また、いつの頃からか沼尻の子安尊の分霊を得て堂内に祀っていました。昭和4年頃、上在府小路の青年会で子安尊の御堂を新築する時、毘沙門天も併せ祀りたいと交渉がありましたが、二日町では応じず、城子山から引き上げることとし、さしあたり、下在府小路にある若庄家の宅地の一部を借り受け仮堂を建て、内御堂もそのまま移しました。昭和10年、久保豊治家より宅地一部120坪を建物付き1千50円で買い取り、町内の共有としました。

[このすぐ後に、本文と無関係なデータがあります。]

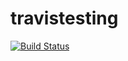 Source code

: # travistesting
[![Build Status](https://travis-ci.org/harpreet1302/testing533.svg?branch=master)](https://travis-ci.org/harpreet1302/testing533)
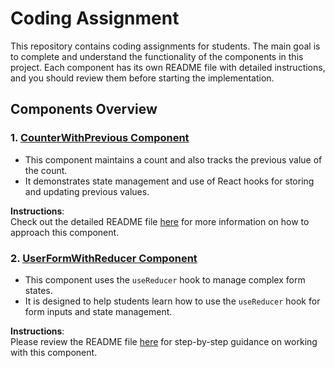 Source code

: # Coding Assignment

This repository contains coding assignments for students. The main goal is to complete and understand the functionality of the components in this project. Each component has its own README file with detailed instructions, and you should review them before starting the implementation.

## Components Overview

### 1. [CounterWithPrevious Component](https://github.com/webprogramminghack/assignment-class20/tree/main/src/components/CounterWithPrevious)

- This component maintains a count and also tracks the previous value of the count.
- It demonstrates state management and use of React hooks for storing and updating previous values.

**Instructions**:  
Check out the detailed README file [here](https://github.com/webprogramminghack/assignment-class20/tree/main/src/components/CounterWithPrevious) for more information on how to approach this component.

### 2. [UserFormWithReducer Component](https://github.com/webprogramminghack/assignment-class20/tree/main/src/components/UserFormWithReducer)

- This component uses the `useReducer` hook to manage complex form states.
- It is designed to help students learn how to use the `useReducer` hook for form inputs and state management.

**Instructions**:  
Please review the README file [here](https://github.com/webprogramminghack/assignment-class20/tree/main/src/components/UserFormWithReducer) for step-by-step guidance on working with this component.
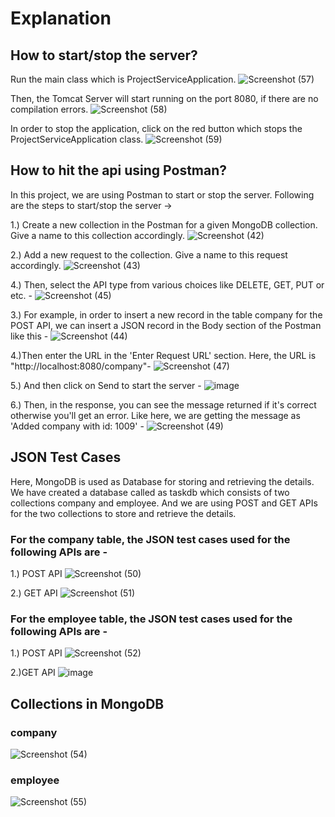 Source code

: # Explanation

## How to start/stop the server?

Run the main class which is ProjectServiceApplication. 
![Screenshot (57)](https://user-images.githubusercontent.com/60281103/189529431-6dac0205-672e-4df9-942e-26d08c7bde4f.png)

Then, the Tomcat Server will start running on the port 8080, if there are no compilation errors.
![Screenshot (58)](https://user-images.githubusercontent.com/60281103/189529499-cabedd80-94c1-4bd1-9bc5-771788384800.png)

In order to stop the application, click on the red button which stops the ProjectServiceApplication class.
![Screenshot (59)](https://user-images.githubusercontent.com/60281103/189529590-352ba99c-f95f-487c-a032-f9f8143a8b0b.png)





## How to hit the api using Postman?
In this project, we are using Postman to start or stop the server. 
Following are the steps to start/stop the server ->

1.) Create a new collection in the Postman for a given MongoDB collection. Give a name to this collection accordingly.
![Screenshot (42)](https://user-images.githubusercontent.com/60281103/189513655-c7ae390b-965f-4851-bd63-c7d6235845e6.png)



2.) Add a new request to the collection. Give a name to this request accordingly.
![Screenshot (43)](https://user-images.githubusercontent.com/60281103/189513670-219f8777-8c91-4384-a0df-ac5df8d4ca92.png)



4.) Then, select the API type from various choices like DELETE, GET, PUT or etc. -
![Screenshot (45)](https://user-images.githubusercontent.com/60281103/189513841-8d2264b6-beda-41d1-8b27-c9f5dae5e674.png)



3.) For example, in order to insert a new record in the table company for the POST API, we can insert a JSON record in the Body section of the Postman like this -
![Screenshot (44)](https://user-images.githubusercontent.com/60281103/189513822-ef8a9b35-69f3-4597-ac87-5629bc060c97.png)



4.)Then enter the URL in the 'Enter Request URL' section. Here, the URL is "http://localhost:8080/company"-
![Screenshot (47)](https://user-images.githubusercontent.com/60281103/189513922-f74d3c50-3bca-4c42-84ff-ac53feceec1c.png)



5.) And then click on Send to start the server -
![image](https://user-images.githubusercontent.com/60281103/189513984-954603cf-20a7-46c4-a7aa-66f00bf6fcd5.png)



6.) Then, in the response, you can see the message returned if it's correct otherwise you'll get an error. Like here, we are getting the message as 'Added company with id: 1009' -
![Screenshot (49)](https://user-images.githubusercontent.com/60281103/189514046-860a5cf9-40ae-4282-82aa-d2b5918f876a.png)



## JSON Test Cases
Here, MongoDB is used as Database for storing and retrieving the details. We have created a database called as taskdb which consists of two collections company and employee. And we are using POST and GET APIs for the two collections to store and retrieve the details.


### For the company table, the JSON test cases used for the following APIs are -

1.) POST API
![Screenshot (50)](https://user-images.githubusercontent.com/60281103/189514276-1ec64b6f-c2a7-4461-a43d-f39da439d222.png)



2.) GET API
![Screenshot (51)](https://user-images.githubusercontent.com/60281103/189514301-f022cd18-c471-445a-8487-3725333511b2.png)


### For the employee table, the JSON test cases used for the following APIs are - 

1.) POST API
![Screenshot (52)](https://user-images.githubusercontent.com/60281103/189514349-c71503eb-a5cd-4ee5-a449-13a73224d14b.png)


2.)GET API
![image](https://user-images.githubusercontent.com/60281103/189514364-6464a62b-6528-4bcd-ac25-d34ff5b20fd8.png)


## Collections in MongoDB

### company
![Screenshot (54)](https://user-images.githubusercontent.com/60281103/189514387-2566e45f-6107-4242-bed1-673f58c68b27.png)


### employee
![Screenshot (55)](https://user-images.githubusercontent.com/60281103/189514401-9d0db12e-3e82-4fcb-b413-668493c23c3c.png)







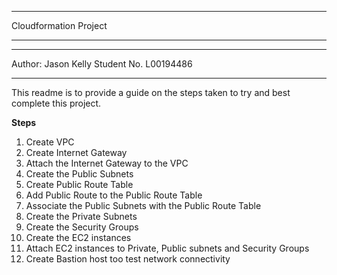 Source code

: ***********************
Cloudformation Project
***********************

*********************
Author: Jason Kelly
Student No. L00194486
*********************


This readme is to provide a guide on the steps taken to try and best complete this project.

**Steps**

1. Create VPC
2. Create Internet Gateway
3. Attach the Internet Gateway to the VPC
4. Create the Public Subnets
5. Create Public Route Table
6. Add Public Route to the Public Route Table
7. Associate the Public Subnets with the Public Route Table
8. Create the Private Subnets
9. Create the Security Groups
10. Create the EC2 instances
11. Attach EC2 instances to Private, Public subnets and Security Groups
12. Create Bastion host too test network connectivity



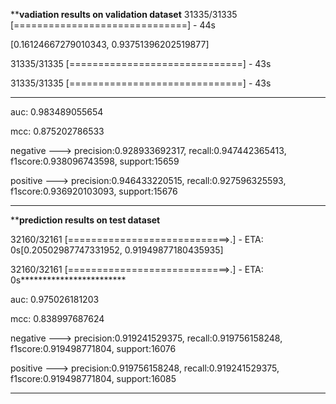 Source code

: 
**************vadiation results on validation dataset************
31335/31335 [==============================] - 44s   

[0.16124667279010343, 0.93751396202519877]

31335/31335 [==============================] - 43s   

31335/31335 [==============================] - 43s     
************************

auc: 0.983489055654

mcc: 0.875202786533

negative ---> precision:0.928933692317, recall:0.947442365413, f1score:0.938096743598, support:15659

positive ---> precision:0.946433220515, recall:0.927596325593, f1score:0.936920103093, support:15676
************************

**************prediction results on test dataset************

32160/32161 [============================>.] - ETA: 0s[0.20502987747331952, 0.91949877180435935]

32160/32161 [============================>.] - ETA: 0s************************

auc: 0.975026181203

mcc: 0.838997687624

negative ---> precision:0.919241529375, recall:0.919756158248, f1score:0.919498771804, support:16076

positive ---> precision:0.919756158248, recall:0.919241529375, f1score:0.919498771804, support:16085

************************
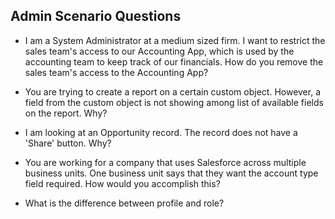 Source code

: ## Admin Scenario Questions
* I am a System Administrator at a medium sized firm. I want to restrict the sales team's access to our Accounting App, which is used by the accounting team to keep track of our financials. How do you remove the sales team's access to the Accounting App?

* You are trying to create a report on a certain custom object. However, a field from the custom object is not showing among list of available fields on the report. Why?

* I am looking at an Opportunity record. The record does not have a 'Share' button. Why? 

* You are working for a company that uses Salesforce across multiple business units. One business unit says that they want the account type field required. How would you accomplish this?
* What is the difference between profile and role? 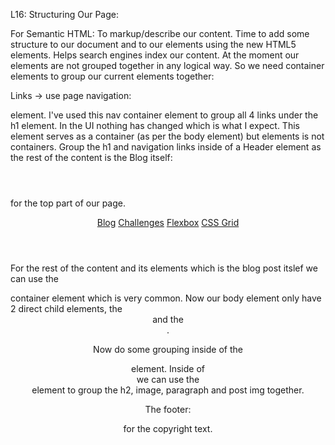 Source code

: L16: Structuring Our Page:

For Semantic HTML:
To markup/describe our content.
Time to add some structure to our document and to our elements using the new HTML5 elements. Helps search engines index our content.
At the moment our elements are not grouped together in any logical way. So we need container elements to group our current elements together:

Links -> use page navigation: <nav></nav> element. I've used this nav container element to group all 4 links under the h1 element. In the UI nothing has changed which is what I expect. This element serves as a container (as per the body element) but elements is not containers.
Group the h1 and navigation links inside of a Header element as the rest of the content is the Blog itself: <header></header> for the top part of our page.

<header>
    <nav>
        <a href="blog.html">Blog</a>
        <a href="challenges.html">Challenges</a>
        <a href="flexbox.html">Flexbox</a>
        <a href="css-grid.html">CSS Grid</a>
    </nav>
</header>

For the rest of the content and its elements which is the blog post itslef we can use the <article></article> container element which is very common.
Now our body element only have 2 direct child elements, the <header> and the <article>.

Now do some grouping inside of the <article></article> element.
Inside of <article></article> we can use the <header> element to group the h2, image, paragraph and post img together.

The footer:

<footer> for the copyright text.
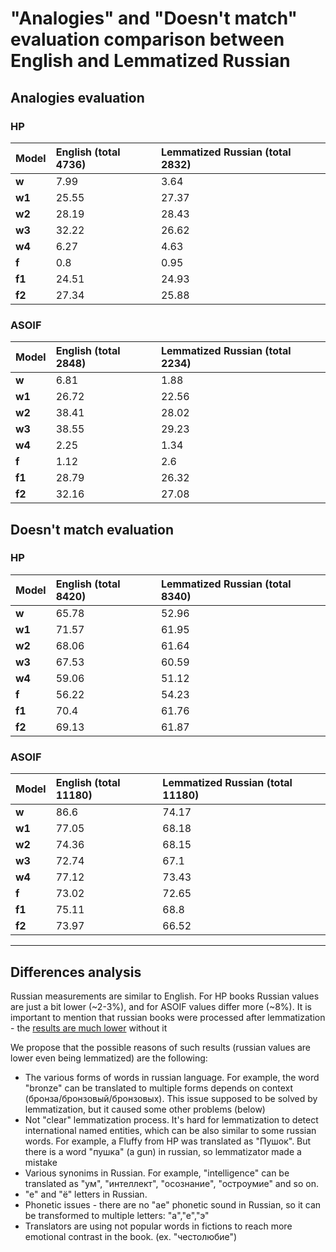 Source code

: # "Analogies" and "Doesn't match" evaluation comparison between English and Lemmatized Russian 

## Analogies evaluation

### HP

| **Model** | **English (total 4736)** | **Lemmatized Russian (total 2832)** |
|:----------|:-------------------------|:-------------------------|
| **w**     | 7.99 | 3.64 |
| **w1**    | 25.55 | 27.37 |
| **w2**    | 28.19 | 28.43 |
| **w3**    | 32.22 | 26.62 |
| **w4**    | 6.27 | 4.63 |
| **f**     | 0.8 | 0.95 |
| **f1**    | 24.51 | 24.93 |
| **f2**    | 27.34 | 25.88 |

### ASOIF

| **Model** | **English (total 2848)** | **Lemmatized Russian (total 2234)** |
|:----------|:-------------------------|:-------------------------|
| **w**     | 6.81 | 1.88 |
| **w1**    | 26.72 | 22.56 |
| **w2**    | 38.41 | 28.02 |
| **w3**    | 38.55 | 29.23 |
| **w4**    | 2.25 | 1.34 |
| **f**     | 1.12 | 2.6 |
| **f1**    | 28.79 | 26.32 |
| **f2**    | 32.16 | 27.08 |

## Doesn't match evaluation

### HP

| **Model** | **English (total 8420)** | **Lemmatized Russian (total 8340)** |
|:----------|:-------------------------|:-------------------------|
| **w**     | 65.78 | 52.96 |
| **w1**    | 71.57 | 61.95  |
| **w2**    | 68.06 | 61.64  |
| **w3**    | 67.53 | 60.59  |
| **w4**    | 59.06 | 51.12 |
| **f**     | 56.22 | 54.23 |
| **f1**    | 70.4 |  61.76 |
| **f2**    | 69.13 |  61.87 |

### ASOIF

| **Model** | **English (total 11180)** | **Lemmatized Russian (total 11180)** |
|:----------|:-------------------------|:-------------------------|
| **w**     | 86.6 | 74.17 |
| **w1**    | 77.05 | 68.18 |
| **w2**    | 74.36 | 68.15 |
| **w3**    | 72.74 | 67.1 |
| **w4**    | 77.12 | 73.43 |
| **f**     | 73.02 | 72.65 |
| **f1**    | 75.11 | 68.8 |
| **f2**    | 73.97 | 66.52 |

***
## Differences analysis

Russian measurements are similar to English. For HP books Russian values are just a bit lower (~2-3%), and for ASOIF values differ more (~8%). 
It is important to mention that russian books were processed after lemmatization - the [results are much lower](https://github.com/ishutov/nlp2018_hp_asoif_rus/blob/master/src/comparison_evaluation.md) without it

We propose that the possible reasons of such results (russian values are lower even being lemmatized) are the following:

- The various forms of words in russian language. For example, the word "bronze" can be translated to multiple forms depends on context (бронза/бронзовый/бронзовых). This issue supposed to be solved by lemmatization, but it caused some other problems (below)
- Not "clear" lemmatization process. It's hard for lemmatization to detect international named entities, which can be also similar to some russian words. For example, a Fluffy from HP was translated as "Пушок". But there is a word "пушка" (a gun) in russian, so lemmatizator made a mistake
- Various synonims in Russian. For example, "intelligence" can be translated as "ум", "интеллект", "осознание", "остроумие" and so on. 
- "е" and "ё" letters in Russian.
- Phonetic issues - there are no "ae" phonetic sound in Russian, so it can be transformed to multiple letters: "а","е","э"
- Translators are using not popular words in fictions to reach more emotional contrast in the book. (ex. "честолюбие")
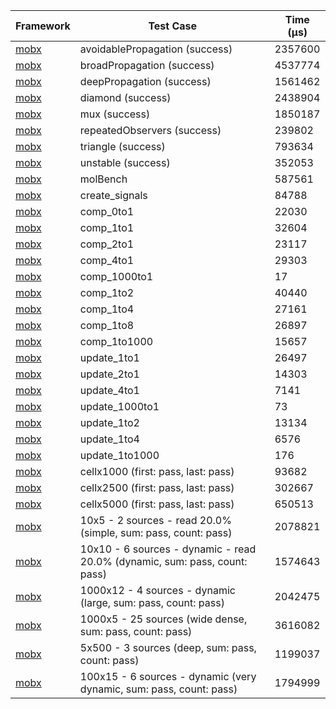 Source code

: | Framework | Test Case | Time (μs) |
| --- | --- | --- |
| [mobx](https://github.com/mobxjs/mobx.dart) | avoidablePropagation (success) | 2357600 |
| [mobx](https://github.com/mobxjs/mobx.dart) | broadPropagation (success) | 4537774 |
| [mobx](https://github.com/mobxjs/mobx.dart) | deepPropagation (success) | 1561462 |
| [mobx](https://github.com/mobxjs/mobx.dart) | diamond (success) | 2438904 |
| [mobx](https://github.com/mobxjs/mobx.dart) | mux (success) | 1850187 |
| [mobx](https://github.com/mobxjs/mobx.dart) | repeatedObservers (success) | 239802 |
| [mobx](https://github.com/mobxjs/mobx.dart) | triangle (success) | 793634 |
| [mobx](https://github.com/mobxjs/mobx.dart) | unstable (success) | 352053 |
| [mobx](https://github.com/mobxjs/mobx.dart) | molBench | 587561 |
| [mobx](https://github.com/mobxjs/mobx.dart) | create_signals | 84788 |
| [mobx](https://github.com/mobxjs/mobx.dart) | comp_0to1 | 22030 |
| [mobx](https://github.com/mobxjs/mobx.dart) | comp_1to1 | 32604 |
| [mobx](https://github.com/mobxjs/mobx.dart) | comp_2to1 | 23117 |
| [mobx](https://github.com/mobxjs/mobx.dart) | comp_4to1 | 29303 |
| [mobx](https://github.com/mobxjs/mobx.dart) | comp_1000to1 | 17 |
| [mobx](https://github.com/mobxjs/mobx.dart) | comp_1to2 | 40440 |
| [mobx](https://github.com/mobxjs/mobx.dart) | comp_1to4 | 27161 |
| [mobx](https://github.com/mobxjs/mobx.dart) | comp_1to8 | 26897 |
| [mobx](https://github.com/mobxjs/mobx.dart) | comp_1to1000 | 15657 |
| [mobx](https://github.com/mobxjs/mobx.dart) | update_1to1 | 26497 |
| [mobx](https://github.com/mobxjs/mobx.dart) | update_2to1 | 14303 |
| [mobx](https://github.com/mobxjs/mobx.dart) | update_4to1 | 7141 |
| [mobx](https://github.com/mobxjs/mobx.dart) | update_1000to1 | 73 |
| [mobx](https://github.com/mobxjs/mobx.dart) | update_1to2 | 13134 |
| [mobx](https://github.com/mobxjs/mobx.dart) | update_1to4 | 6576 |
| [mobx](https://github.com/mobxjs/mobx.dart) | update_1to1000 | 176 |
| [mobx](https://github.com/mobxjs/mobx.dart) | cellx1000 (first: pass, last: pass) | 93682 |
| [mobx](https://github.com/mobxjs/mobx.dart) | cellx2500 (first: pass, last: pass) | 302667 |
| [mobx](https://github.com/mobxjs/mobx.dart) | cellx5000 (first: pass, last: pass) | 650513 |
| [mobx](https://github.com/mobxjs/mobx.dart) | 10x5 - 2 sources - read 20.0% (simple, sum: pass, count: pass) | 2078821 |
| [mobx](https://github.com/mobxjs/mobx.dart) | 10x10 - 6 sources - dynamic - read 20.0% (dynamic, sum: pass, count: pass) | 1574643 |
| [mobx](https://github.com/mobxjs/mobx.dart) | 1000x12 - 4 sources - dynamic (large, sum: pass, count: pass) | 2042475 |
| [mobx](https://github.com/mobxjs/mobx.dart) | 1000x5 - 25 sources (wide dense, sum: pass, count: pass) | 3616082 |
| [mobx](https://github.com/mobxjs/mobx.dart) | 5x500 - 3 sources (deep, sum: pass, count: pass) | 1199037 |
| [mobx](https://github.com/mobxjs/mobx.dart) | 100x15 - 6 sources - dynamic (very dynamic, sum: pass, count: pass) | 1794999 |
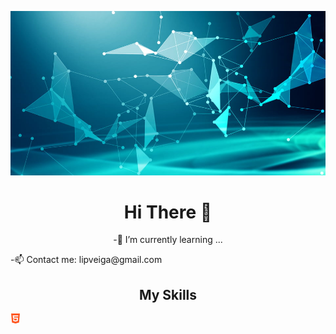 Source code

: ![Cover](https://github.com/LipDesigns/LipDesigns/blob/main/img/285823f61c7ed73.jpg)

<h1 align=center>Hi There 👋</h1>

<p align=center>-🌱 I’m currently learning ... </p>

<p align=center; text-decoration=underline>-📫 Contact me: lipveiga@gmail.com </p>

<h2 align=center>My Skills</h2>

<img src="https://github.com/LipDesigns/LipDesigns/blob/main/img/html-5.png">
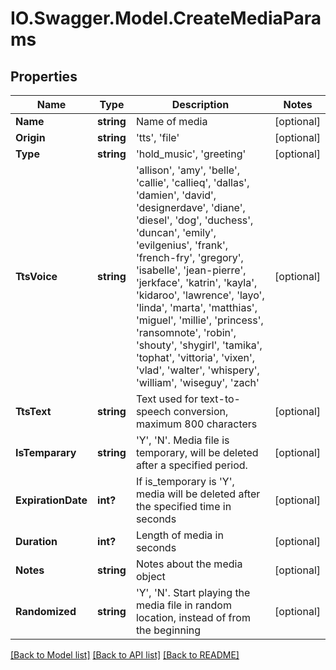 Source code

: # IO.Swagger.Model.CreateMediaParams
## Properties

Name | Type | Description | Notes
------------ | ------------- | ------------- | -------------
**Name** | **string** | Name of media | [optional] 
**Origin** | **string** | &#39;tts&#39;, &#39;file&#39; | [optional] 
**Type** | **string** | &#39;hold_music&#39;, &#39;greeting&#39; | [optional] 
**TtsVoice** | **string** | &#39;allison&#39;, &#39;amy&#39;, &#39;belle&#39;, &#39;callie&#39;, &#39;callieq&#39;, &#39;dallas&#39;, &#39;damien&#39;, &#39;david&#39;, &#39;designerdave&#39;, &#39;diane&#39;, &#39;diesel&#39;, &#39;dog&#39;, &#39;duchess&#39;, &#39;duncan&#39;, &#39;emily&#39;, &#39;evilgenius&#39;, &#39;frank&#39;, &#39;french-fry&#39;, &#39;gregory&#39;, &#39;isabelle&#39;, &#39;jean-pierre&#39;, &#39;jerkface&#39;, &#39;katrin&#39;, &#39;kayla&#39;, &#39;kidaroo&#39;, &#39;lawrence&#39;, &#39;layo&#39;, &#39;linda&#39;, &#39;marta&#39;, &#39;matthias&#39;, &#39;miguel&#39;, &#39;millie&#39;, &#39;princess&#39;, &#39;ransomnote&#39;, &#39;robin&#39;, &#39;shouty&#39;, &#39;shygirl&#39;, &#39;tamika&#39;, &#39;tophat&#39;, &#39;vittoria&#39;, &#39;vixen&#39;, &#39;vlad&#39;, &#39;walter&#39;, &#39;whispery&#39;, &#39;william&#39;, &#39;wiseguy&#39;, &#39;zach&#39; | [optional] 
**TtsText** | **string** | Text used for text-to-speech conversion, maximum 800 characters | [optional] 
**IsTemparary** | **string** | &#39;Y&#39;, &#39;N&#39;. Media file is temporary, will be deleted after a specified period. | [optional] 
**ExpirationDate** | **int?** | If is_temporary is &#39;Y&#39;, media will be deleted after the specified time in seconds | [optional] 
**Duration** | **int?** | Length of media in seconds | [optional] 
**Notes** | **string** | Notes about the media object | [optional] 
**Randomized** | **string** | &#39;Y&#39;, &#39;N&#39;. Start playing the media file in random location, instead of from the beginning | [optional] 

[[Back to Model list]](../README.md#documentation-for-models) [[Back to API list]](../README.md#documentation-for-api-endpoints) [[Back to README]](../README.md)

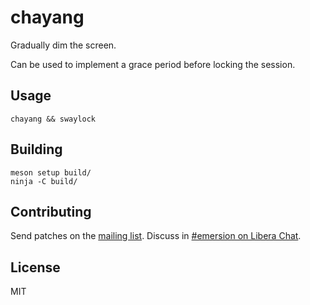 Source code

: # chayang

Gradually dim the screen.

Can be used to implement a grace period before locking the session.

## Usage

    chayang && swaylock

## Building

    meson setup build/
    ninja -C build/

## Contributing

Send patches on the [mailing list]. Discuss in [#emersion on Libera Chat].

## License

MIT

[mailing list]: https://lists.sr.ht/~emersion/public-inbox
[#emersion on Libera Chat]: ircs://irc.libera.chat/#emersion
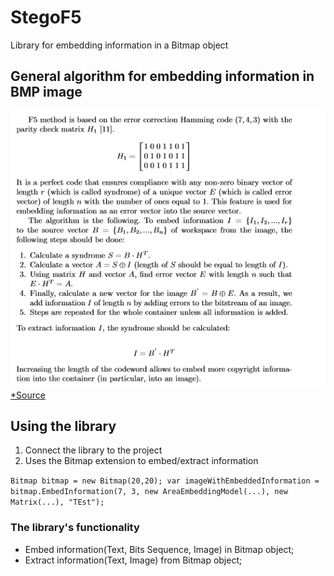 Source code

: # StegoF5
Library for embedding information in a Bitmap object
## General algorithm for embedding information in BMP image
![Algorithm F5](https://github.com/tom1604/stegof5/raw/master/image/alg.png)
[*Source](https://link.springer.com/chapter/10.1007/978-3-030-30859-9_37)

## Using the library
1. Connect the library to the project
2. Uses the Bitmap extension to embed/extract information

``
    Bitmap bitmap = new Bitmap(20,20);
    var imageWithEmbeddedInformation = bitmap.EmbedInformation(7, 3, new AreaEmbeddingModel(...), new Matrix(...), "TEst");
``

### The library's functionality
* Embed information(Text, Bits Sequence, Image) in Bitmap object;
* Extract information(Text, Image) from Bitmap object;
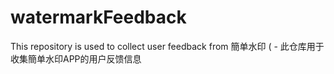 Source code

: # watermarkFeedback
This repository is used to collect user feedback from 簡单水印 ( - 此仓库用于收集簡单水印APP的用户反馈信息
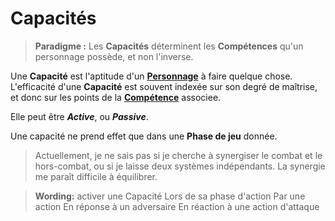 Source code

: # Capacités

> **Paradigme :**
Les **Capacités** déterminent les **Compétences** qu'un personnage possède, et non l'inverse.

Une **Capacité** est l'aptitude d'un **[Personnage](https://trello.com/c/j5txrEnh)** à faire quelque chose.
L'efficacité d'une **Capacité** est souvent indexée sur son degré de maîtrise, et donc sur les points de la **[Compétence](https://trello.com/c/udzuobSo)** associee.

Elle peut être ***Active***, ou ***Passive***.

Une capacité ne prend effet que dans une **Phase de jeu** donnée.
> Actuellement,  je ne sais pas si je cherche à synergiser le combat et le hors-combat, ou si je laisse deux systèmes indépendants. La synergie me paraît difficile à équilibrer.


> **Wording:** activer une Capacité
Lors de sa phase d'action
Par une action
En réponse à un adversaire
En réaction à une action d'attaque
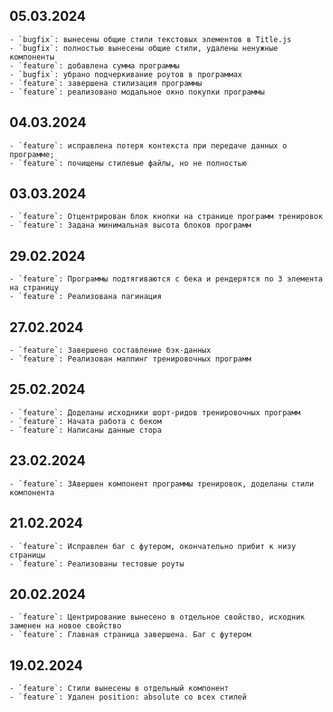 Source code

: ## 05.03.2024

    - `bugfix`: вынесены общие стили текстовых элементов в Title.js
    - `bugfix`: полностью вынесены общие стили, удалены ненужные компоненты
    - `feature`: добавлена сумма программы
    - `bugfix`: убрано подчеркивание роутов в программах
    - `feature`: завершена стилизация программы
    - `feature`: реализовано модальное окно покупки программы

## 04.03.2024

    - `feature`: исправлена потеря контекста при передаче данных о программе;
    - `feature`: почищены стилевые файлы, но не полностью

## 03.03.2024

    - `feature`: Отцентрирован блок кнопки на странице программ тренировок
    - `feature`: Задана минимальная высота блоков программ

## 29.02.2024

    - `feature`: Программы подтягиваются с бека и рендерятся по 3 элемента на страницу
    - `feature`: Реализована пагинация

## 27.02.2024

    - `feature`: Завершено составление бэк-данных
    - `feature`: Реализован маппинг тренировочных программ

## 25.02.2024

    - `feature`: Доделаны исходники шорт-ридов тренировочных программ
    - `feature`: Начата работа с беком
    - `feature`: Написаны данные стора

## 23.02.2024

    - `feature`: ЗАвершен компонент программы тренировок, доделаны стили компонента

## 21.02.2024

    - `feature`: Исправлен баг с футером, окончательно прибит к низу страницы
    - `feature`: Реализованы тестовые роуты

## 20.02.2024

    - `feature`: Центрирование вынесено в отдельное свойство, исходник заменен на новое свойство
    - `feature`: Главная страница завершена. Баг с футером

## 19.02.2024

    - `feature`: Стили вынесены в отдельный компонент
    - `feature`: Удален position: absolute со всех стилей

ここに毘沙門天が移ったのは昭和22年と記されています(小笠原庄助手記)。
隣の建物。こちらは子安尊なのかな。
社殿の前にあった石。何となく子安地蔵尊に見えてきますね。
社殿内。
うん?あれは恐らく金精様ですね。かつての遊郭からも近い場所ですが、遊郭の一角にはコンセイサマを祀る小祠があり根清大神と呼ばれているらしいです。かなりの数(20本以上)の男根(金勢大神)と女陰石があるそうです。この根清大神は現在も程近い梅内桐萩・梅内城ノ下付近にあります。同心町の熊野神社にも立派な金勢様がありますね。